(RAW DATA begins)
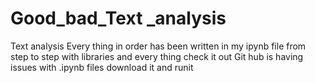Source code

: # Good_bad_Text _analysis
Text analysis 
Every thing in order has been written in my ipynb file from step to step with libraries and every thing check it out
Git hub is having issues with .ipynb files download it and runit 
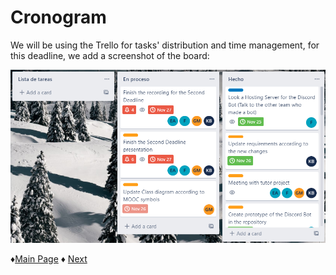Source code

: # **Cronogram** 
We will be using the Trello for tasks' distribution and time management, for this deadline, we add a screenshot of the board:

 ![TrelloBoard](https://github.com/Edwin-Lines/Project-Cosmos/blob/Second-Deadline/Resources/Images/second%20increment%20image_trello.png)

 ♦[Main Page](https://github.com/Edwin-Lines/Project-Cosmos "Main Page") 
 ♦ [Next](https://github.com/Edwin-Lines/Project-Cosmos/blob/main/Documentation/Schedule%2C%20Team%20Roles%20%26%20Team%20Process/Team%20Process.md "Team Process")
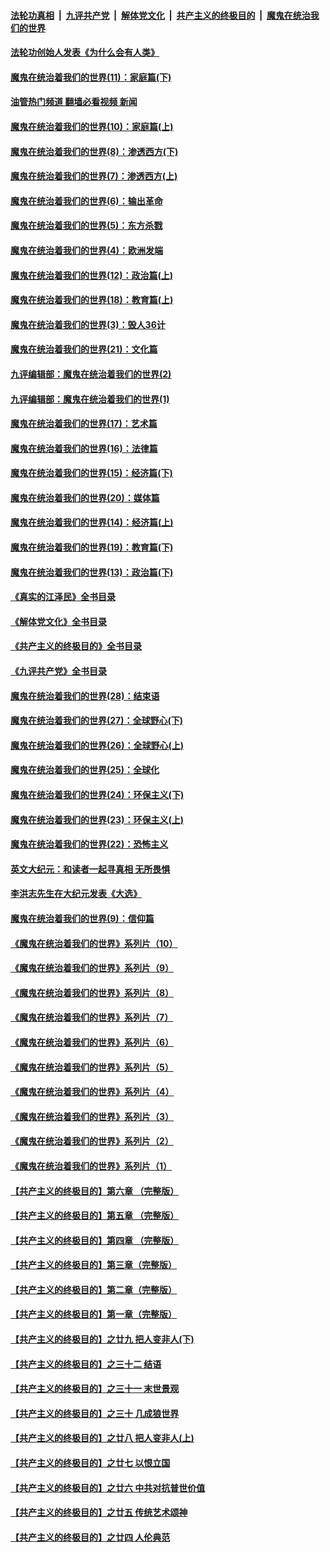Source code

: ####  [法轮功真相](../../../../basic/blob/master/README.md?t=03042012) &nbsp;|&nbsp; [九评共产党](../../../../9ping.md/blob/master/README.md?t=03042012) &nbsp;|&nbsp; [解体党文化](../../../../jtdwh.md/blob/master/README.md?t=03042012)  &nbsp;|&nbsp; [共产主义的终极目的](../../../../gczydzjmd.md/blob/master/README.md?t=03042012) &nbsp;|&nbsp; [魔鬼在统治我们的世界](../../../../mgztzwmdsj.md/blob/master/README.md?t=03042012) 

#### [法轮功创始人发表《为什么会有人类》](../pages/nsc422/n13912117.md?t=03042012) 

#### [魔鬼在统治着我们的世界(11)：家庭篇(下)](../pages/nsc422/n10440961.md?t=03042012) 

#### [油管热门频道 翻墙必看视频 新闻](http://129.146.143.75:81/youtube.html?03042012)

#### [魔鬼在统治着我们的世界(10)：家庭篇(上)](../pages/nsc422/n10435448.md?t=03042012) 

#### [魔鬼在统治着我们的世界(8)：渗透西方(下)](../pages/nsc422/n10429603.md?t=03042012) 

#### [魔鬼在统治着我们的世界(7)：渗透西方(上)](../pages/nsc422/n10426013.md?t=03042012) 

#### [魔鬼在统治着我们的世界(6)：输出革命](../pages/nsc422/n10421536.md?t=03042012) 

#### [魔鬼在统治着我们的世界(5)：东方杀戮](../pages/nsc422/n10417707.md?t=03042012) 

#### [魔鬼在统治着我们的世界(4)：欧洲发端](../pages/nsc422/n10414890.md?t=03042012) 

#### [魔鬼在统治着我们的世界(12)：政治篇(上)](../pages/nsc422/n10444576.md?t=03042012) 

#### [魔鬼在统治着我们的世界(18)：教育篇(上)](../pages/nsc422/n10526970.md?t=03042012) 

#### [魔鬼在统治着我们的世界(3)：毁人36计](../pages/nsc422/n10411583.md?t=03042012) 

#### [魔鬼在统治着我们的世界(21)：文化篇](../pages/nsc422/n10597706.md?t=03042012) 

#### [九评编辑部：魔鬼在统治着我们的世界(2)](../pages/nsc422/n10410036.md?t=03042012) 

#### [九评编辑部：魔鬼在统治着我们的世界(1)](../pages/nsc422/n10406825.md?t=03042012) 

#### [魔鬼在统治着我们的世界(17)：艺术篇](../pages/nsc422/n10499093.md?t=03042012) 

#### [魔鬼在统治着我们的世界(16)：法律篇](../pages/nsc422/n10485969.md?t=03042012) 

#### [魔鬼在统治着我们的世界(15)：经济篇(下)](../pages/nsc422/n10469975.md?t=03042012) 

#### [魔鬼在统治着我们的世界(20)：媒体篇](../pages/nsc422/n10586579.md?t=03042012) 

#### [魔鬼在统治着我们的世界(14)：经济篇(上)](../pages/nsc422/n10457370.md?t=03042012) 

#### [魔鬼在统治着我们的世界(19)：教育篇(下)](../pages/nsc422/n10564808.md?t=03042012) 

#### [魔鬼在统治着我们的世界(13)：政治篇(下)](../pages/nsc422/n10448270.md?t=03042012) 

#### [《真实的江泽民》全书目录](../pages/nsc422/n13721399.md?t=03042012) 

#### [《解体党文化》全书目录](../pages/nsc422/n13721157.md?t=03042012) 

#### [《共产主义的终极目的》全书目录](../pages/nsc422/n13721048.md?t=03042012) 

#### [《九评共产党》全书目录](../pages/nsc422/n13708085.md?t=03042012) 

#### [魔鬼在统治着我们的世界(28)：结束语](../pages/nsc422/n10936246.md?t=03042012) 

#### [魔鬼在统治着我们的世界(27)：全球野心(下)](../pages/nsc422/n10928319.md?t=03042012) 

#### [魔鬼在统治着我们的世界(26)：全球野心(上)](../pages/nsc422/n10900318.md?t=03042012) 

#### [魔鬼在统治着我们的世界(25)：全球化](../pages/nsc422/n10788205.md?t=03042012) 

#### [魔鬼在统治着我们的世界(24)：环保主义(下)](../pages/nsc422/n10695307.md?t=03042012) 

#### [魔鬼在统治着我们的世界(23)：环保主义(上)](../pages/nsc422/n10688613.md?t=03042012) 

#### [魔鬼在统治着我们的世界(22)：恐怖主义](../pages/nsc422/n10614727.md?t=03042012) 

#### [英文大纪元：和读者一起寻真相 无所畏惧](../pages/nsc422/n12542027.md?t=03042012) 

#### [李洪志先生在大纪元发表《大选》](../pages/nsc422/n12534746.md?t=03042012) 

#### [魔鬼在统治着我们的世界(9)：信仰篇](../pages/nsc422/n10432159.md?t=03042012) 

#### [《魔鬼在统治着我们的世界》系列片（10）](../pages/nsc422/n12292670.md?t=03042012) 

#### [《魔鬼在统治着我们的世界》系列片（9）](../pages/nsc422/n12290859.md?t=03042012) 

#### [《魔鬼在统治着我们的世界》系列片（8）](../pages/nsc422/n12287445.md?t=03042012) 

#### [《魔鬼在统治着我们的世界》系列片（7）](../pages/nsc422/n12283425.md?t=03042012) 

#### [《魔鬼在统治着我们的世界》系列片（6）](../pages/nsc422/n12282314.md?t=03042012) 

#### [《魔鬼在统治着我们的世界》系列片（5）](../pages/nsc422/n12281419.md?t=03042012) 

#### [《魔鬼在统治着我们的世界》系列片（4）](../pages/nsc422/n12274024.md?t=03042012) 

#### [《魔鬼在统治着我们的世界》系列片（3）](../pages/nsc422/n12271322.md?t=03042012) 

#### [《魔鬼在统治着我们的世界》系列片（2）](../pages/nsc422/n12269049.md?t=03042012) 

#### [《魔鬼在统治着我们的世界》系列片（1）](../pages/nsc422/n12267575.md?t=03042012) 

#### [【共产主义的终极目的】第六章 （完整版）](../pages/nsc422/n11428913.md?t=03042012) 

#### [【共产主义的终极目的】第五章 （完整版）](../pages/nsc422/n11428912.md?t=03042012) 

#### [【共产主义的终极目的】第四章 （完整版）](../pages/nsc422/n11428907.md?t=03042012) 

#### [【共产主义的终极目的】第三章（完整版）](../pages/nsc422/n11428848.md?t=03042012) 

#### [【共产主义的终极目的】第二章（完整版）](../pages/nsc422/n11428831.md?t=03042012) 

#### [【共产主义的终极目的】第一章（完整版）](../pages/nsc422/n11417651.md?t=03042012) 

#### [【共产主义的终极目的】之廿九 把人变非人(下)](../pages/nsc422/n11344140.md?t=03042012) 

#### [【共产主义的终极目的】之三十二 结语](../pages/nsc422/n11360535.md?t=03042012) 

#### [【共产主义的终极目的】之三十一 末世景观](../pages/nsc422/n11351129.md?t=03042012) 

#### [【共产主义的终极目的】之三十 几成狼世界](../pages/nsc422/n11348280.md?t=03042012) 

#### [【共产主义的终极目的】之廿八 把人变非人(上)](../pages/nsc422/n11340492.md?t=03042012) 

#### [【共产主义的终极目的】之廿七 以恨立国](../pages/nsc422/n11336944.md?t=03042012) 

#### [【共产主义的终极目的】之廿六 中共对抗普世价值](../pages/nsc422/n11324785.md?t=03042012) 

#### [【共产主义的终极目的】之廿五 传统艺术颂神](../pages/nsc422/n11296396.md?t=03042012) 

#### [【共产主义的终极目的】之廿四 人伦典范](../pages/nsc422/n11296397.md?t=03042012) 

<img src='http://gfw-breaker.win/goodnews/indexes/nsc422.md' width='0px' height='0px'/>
(RAW DATA ends)
[TASK PROMPT]
Leaving out the pictures, restate each line of the listing above verbatim, from the opening line to the line bearing "#### [魔鬼在统治着我们的世界(4)", inclusive, and no more.

[YOUR SOLUTION]
Source code

: # Good_bad_Text _analysis
Text analysis 
Every thing in order has been written in my ipynb file from step to step with libraries and every thing check it out
Git hub is having issues with .ipynb files download it and runit 
Source code

: # **Cronogram** 
We will be using the Trello for tasks' distribution and time management, for this deadline, we add a screenshot of the board:

 ![TrelloBoard](https://github.com/Edwin-Lines/Project-Cosmos/blob/Second-Deadline/Resources/Images/second%20increment%20image_trello.png)

 ♦[Main Page](https://github.com/Edwin-Lines/Project-Cosmos "Main Page") 
 ♦ [Next](https://github.com/Edwin-Lines/Project-Cosmos/blob/main/Documentation/Schedule%2C%20Team%20Roles%20%26%20Team%20Process/Team%20Process.md "Team Process")
Source code

: ####  [法轮功真相](../../../../basic/blob/master/README.md?t=03042012) &nbsp;|&nbsp; [九评共产党](../../../../9ping.md/blob/master/README.md?t=03042012) &nbsp;|&nbsp; [解体党文化](../../../../jtdwh.md/blob/master/README.md?t=03042012)  &nbsp;|&nbsp; [共产主义的终极目的](../../../../gczydzjmd.md/blob/master/README.md?t=03042012) &nbsp;|&nbsp; [魔鬼在统治我们的世界](../../../../mgztzwmdsj.md/blob/master/README.md?t=03042012) 

#### [法轮功创始人发表《为什么会有人类》](../pages/nsc422/n13912117.md?t=03042012) 

#### [魔鬼在统治着我们的世界(11)：家庭篇(下)](../pages/nsc422/n10440961.md?t=03042012) 

#### [油管热门频道 翻墙必看视频 新闻](http://129.146.143.75:81/youtube.html?03042012)

#### [魔鬼在统治着我们的世界(10)：家庭篇(上)](../pages/nsc422/n10435448.md?t=03042012) 

#### [魔鬼在统治着我们的世界(8)：渗透西方(下)](../pages/nsc422/n10429603.md?t=03042012) 

#### [魔鬼在统治着我们的世界(7)：渗透西方(上)](../pages/nsc422/n10426013.md?t=03042012) 

#### [魔鬼在统治着我们的世界(6)：输出革命](../pages/nsc422/n10421536.md?t=03042012) 

#### [魔鬼在统治着我们的世界(5)：东方杀戮](../pages/nsc422/n10417707.md?t=03042012) 

#### [魔鬼在统治着我们的世界(4)：欧洲发端](../pages/nsc422/n10414890.md?t=03042012) 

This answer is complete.